◆ Description of the task: Set down, character for character, everything in the records below from the line holding "Community</a> (Zain Naboulsi)" down to the line holding "Performance</a> (James Kovacs)", and no other line.

....................

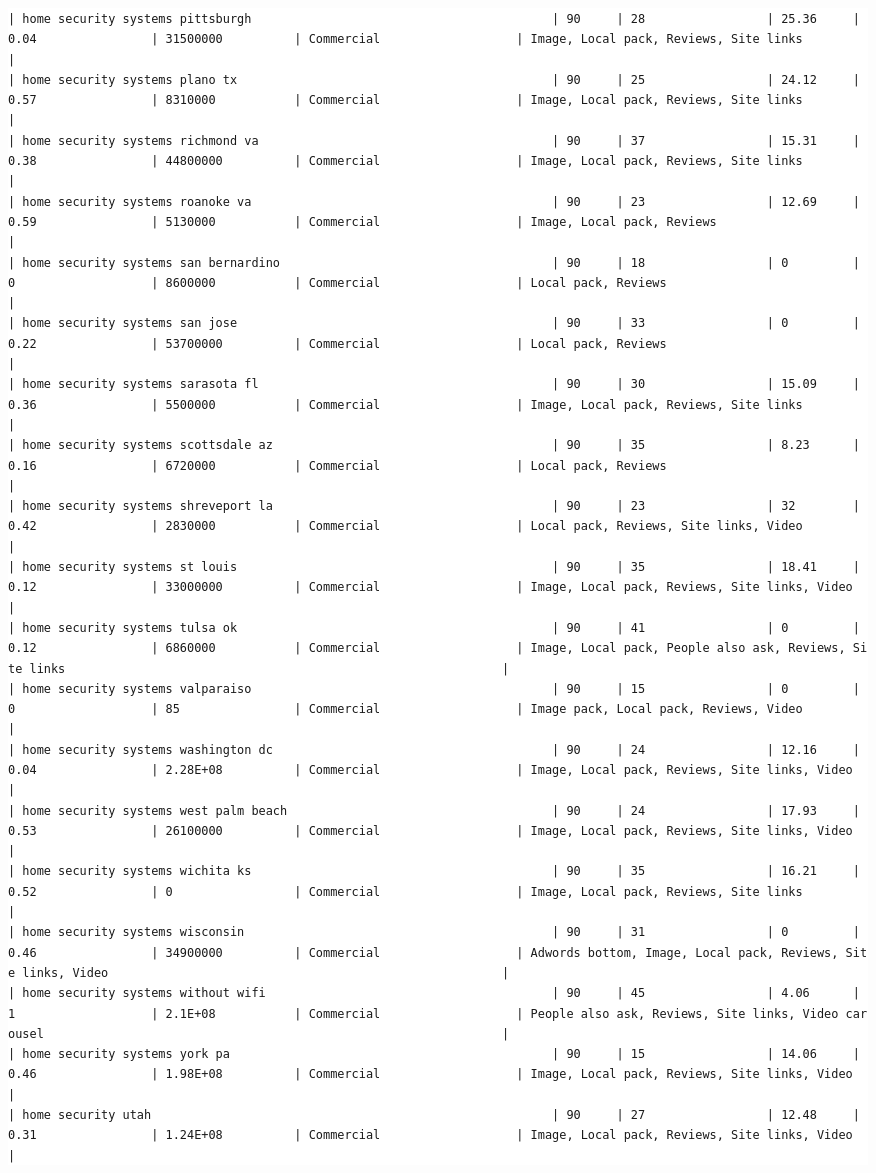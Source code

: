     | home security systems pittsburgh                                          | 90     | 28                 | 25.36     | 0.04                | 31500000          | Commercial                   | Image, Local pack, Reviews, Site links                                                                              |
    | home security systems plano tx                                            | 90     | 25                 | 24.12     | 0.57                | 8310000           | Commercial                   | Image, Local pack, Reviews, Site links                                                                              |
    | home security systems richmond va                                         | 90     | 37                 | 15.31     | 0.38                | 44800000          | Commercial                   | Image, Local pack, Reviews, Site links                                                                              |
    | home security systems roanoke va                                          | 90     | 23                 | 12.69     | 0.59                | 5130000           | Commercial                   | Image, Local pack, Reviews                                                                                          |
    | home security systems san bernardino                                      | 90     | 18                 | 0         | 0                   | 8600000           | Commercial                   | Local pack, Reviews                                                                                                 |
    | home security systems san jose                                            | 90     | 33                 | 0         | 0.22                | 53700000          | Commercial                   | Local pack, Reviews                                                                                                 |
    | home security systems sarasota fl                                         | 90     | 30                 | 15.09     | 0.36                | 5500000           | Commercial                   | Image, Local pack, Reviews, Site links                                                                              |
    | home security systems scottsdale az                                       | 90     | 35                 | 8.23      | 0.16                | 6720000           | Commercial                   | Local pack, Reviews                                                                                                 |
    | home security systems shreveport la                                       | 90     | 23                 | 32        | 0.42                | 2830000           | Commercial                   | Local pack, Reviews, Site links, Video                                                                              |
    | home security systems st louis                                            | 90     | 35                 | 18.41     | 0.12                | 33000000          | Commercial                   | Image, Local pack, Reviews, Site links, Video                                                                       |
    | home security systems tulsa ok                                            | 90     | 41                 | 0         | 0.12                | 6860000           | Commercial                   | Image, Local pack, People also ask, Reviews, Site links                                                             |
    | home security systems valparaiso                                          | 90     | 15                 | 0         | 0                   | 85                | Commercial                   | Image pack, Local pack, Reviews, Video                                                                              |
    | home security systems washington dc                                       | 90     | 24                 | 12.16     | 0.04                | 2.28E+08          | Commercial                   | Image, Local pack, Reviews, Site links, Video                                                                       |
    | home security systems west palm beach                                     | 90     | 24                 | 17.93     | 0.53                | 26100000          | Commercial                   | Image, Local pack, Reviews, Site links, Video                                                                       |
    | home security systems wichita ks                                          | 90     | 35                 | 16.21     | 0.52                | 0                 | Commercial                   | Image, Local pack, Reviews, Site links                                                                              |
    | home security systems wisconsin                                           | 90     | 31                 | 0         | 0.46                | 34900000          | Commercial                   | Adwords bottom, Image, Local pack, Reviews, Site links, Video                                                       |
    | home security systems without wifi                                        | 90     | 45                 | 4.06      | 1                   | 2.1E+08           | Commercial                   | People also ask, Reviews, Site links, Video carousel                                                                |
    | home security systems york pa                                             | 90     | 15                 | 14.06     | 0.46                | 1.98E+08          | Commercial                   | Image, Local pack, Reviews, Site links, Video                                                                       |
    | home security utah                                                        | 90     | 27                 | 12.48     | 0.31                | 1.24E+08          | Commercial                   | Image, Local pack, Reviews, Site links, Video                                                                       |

....................

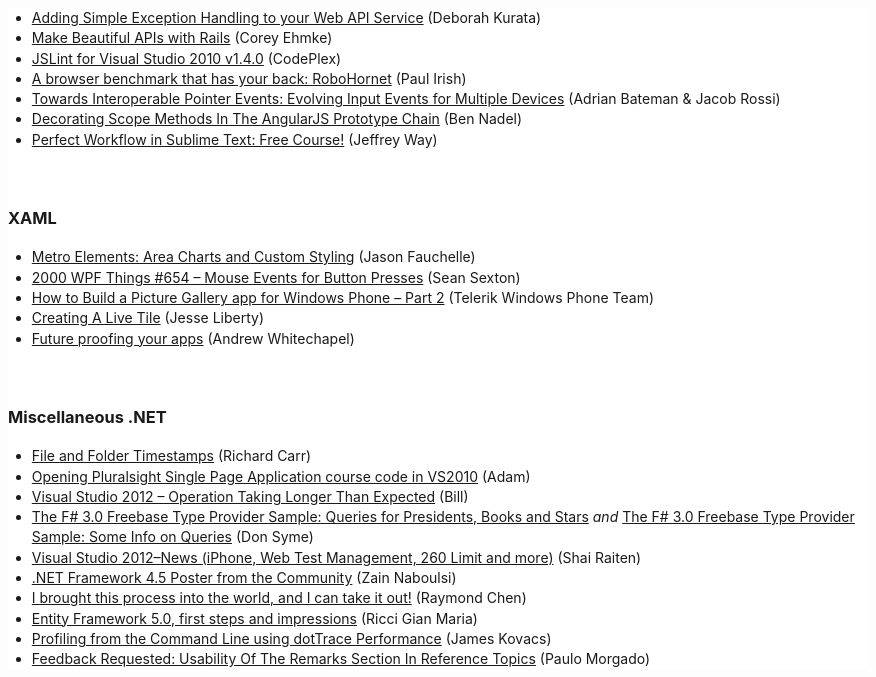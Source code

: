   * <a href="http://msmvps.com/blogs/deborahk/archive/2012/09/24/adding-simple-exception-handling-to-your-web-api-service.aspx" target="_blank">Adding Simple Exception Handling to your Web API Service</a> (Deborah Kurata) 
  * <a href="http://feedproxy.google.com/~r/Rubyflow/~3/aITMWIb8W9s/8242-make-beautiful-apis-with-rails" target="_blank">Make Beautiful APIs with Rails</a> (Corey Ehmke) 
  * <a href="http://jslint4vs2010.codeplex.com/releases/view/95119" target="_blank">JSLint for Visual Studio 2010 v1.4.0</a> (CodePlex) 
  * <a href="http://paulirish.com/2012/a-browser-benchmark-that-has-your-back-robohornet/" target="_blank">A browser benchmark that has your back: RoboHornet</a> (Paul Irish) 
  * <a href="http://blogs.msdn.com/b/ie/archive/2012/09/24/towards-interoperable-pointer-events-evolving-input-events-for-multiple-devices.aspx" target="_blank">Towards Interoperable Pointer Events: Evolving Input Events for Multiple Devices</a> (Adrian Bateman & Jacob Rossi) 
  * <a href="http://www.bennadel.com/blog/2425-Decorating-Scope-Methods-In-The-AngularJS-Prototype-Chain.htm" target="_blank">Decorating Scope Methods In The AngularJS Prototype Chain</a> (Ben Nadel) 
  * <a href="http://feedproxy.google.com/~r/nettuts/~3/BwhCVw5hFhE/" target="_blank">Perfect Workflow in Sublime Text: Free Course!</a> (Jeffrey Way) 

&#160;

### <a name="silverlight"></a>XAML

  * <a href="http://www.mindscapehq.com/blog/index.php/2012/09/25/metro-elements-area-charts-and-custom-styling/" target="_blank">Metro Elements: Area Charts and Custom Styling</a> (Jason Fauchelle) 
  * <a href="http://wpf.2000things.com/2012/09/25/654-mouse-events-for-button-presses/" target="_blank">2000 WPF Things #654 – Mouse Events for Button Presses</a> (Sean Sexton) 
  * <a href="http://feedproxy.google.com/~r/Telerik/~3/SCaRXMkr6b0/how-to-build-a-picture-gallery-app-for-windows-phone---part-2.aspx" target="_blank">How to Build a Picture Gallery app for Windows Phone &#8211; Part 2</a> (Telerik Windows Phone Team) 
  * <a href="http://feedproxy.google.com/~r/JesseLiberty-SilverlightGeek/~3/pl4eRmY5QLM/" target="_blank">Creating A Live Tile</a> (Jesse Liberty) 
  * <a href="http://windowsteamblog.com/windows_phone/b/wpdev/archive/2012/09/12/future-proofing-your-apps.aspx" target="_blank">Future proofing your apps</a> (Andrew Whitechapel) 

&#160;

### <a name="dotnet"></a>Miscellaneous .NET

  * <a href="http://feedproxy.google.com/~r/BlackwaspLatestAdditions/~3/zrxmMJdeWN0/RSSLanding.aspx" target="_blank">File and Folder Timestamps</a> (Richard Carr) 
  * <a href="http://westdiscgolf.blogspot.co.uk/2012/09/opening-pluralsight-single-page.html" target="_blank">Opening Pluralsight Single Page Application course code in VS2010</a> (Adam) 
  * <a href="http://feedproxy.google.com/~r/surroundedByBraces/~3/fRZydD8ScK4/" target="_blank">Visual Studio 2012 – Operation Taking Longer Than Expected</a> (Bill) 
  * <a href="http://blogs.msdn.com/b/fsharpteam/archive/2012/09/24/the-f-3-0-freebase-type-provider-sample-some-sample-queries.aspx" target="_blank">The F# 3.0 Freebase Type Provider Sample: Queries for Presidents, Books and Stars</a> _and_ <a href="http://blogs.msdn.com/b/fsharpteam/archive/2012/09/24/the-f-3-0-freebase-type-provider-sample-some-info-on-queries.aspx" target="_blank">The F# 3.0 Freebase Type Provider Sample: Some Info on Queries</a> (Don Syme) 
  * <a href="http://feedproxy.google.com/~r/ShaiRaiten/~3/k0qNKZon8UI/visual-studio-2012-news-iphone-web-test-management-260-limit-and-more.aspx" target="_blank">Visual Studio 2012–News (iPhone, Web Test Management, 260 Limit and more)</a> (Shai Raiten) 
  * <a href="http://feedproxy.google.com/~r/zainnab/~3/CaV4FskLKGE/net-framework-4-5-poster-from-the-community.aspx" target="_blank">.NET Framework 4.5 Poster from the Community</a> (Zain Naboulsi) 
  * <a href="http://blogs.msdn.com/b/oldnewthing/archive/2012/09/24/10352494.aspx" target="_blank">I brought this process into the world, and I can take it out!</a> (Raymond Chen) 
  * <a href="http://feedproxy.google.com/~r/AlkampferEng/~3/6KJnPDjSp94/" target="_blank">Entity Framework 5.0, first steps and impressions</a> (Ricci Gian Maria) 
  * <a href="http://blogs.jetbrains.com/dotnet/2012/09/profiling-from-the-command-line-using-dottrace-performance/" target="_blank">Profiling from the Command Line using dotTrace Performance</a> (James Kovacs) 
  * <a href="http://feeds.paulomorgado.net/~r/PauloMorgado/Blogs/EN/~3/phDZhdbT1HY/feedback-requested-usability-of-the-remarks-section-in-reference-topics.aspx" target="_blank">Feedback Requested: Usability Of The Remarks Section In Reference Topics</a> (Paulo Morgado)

....................

◆ Output below:
  * <a href="http://feedproxy.google.com/~r/zainnab/~3/CaV4FskLKGE/net-framework-4-5-poster-from-the-community.aspx" target="_blank">.NET Framework 4.5 Poster from the Community</a> (Zain Naboulsi) 
  * <a href="http://blogs.msdn.com/b/oldnewthing/archive/2012/09/24/10352494.aspx" target="_blank">I brought this process into the world, and I can take it out!</a> (Raymond Chen) 
  * <a href="http://feedproxy.google.com/~r/AlkampferEng/~3/6KJnPDjSp94/" target="_blank">Entity Framework 5.0, first steps and impressions</a> (Ricci Gian Maria) 
  * <a href="http://blogs.jetbrains.com/dotnet/2012/09/profiling-from-the-command-line-using-dottrace-performance/" target="_blank">Profiling from the Command Line using dotTrace Performance</a> (James Kovacs) 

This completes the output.